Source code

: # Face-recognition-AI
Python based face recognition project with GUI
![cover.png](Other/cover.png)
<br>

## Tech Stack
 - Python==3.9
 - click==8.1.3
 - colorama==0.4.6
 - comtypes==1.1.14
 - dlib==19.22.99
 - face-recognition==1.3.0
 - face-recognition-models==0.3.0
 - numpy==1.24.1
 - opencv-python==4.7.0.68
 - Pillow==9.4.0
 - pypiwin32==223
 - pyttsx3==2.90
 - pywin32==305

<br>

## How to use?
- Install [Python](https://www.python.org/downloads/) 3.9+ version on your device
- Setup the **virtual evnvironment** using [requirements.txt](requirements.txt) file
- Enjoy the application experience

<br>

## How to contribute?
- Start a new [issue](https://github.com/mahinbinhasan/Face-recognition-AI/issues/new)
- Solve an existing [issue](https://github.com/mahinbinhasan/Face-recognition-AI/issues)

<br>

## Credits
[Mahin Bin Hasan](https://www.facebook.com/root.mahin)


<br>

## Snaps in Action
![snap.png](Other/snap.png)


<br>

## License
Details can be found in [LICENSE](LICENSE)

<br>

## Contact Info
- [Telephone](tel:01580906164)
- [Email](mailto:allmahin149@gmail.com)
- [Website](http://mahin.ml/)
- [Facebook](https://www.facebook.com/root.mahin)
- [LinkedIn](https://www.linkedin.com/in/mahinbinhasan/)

──────────

_What you have to do:_
Your reply should be one number: the count of lines above that hold the word "https".

_Response for this exercise:_
6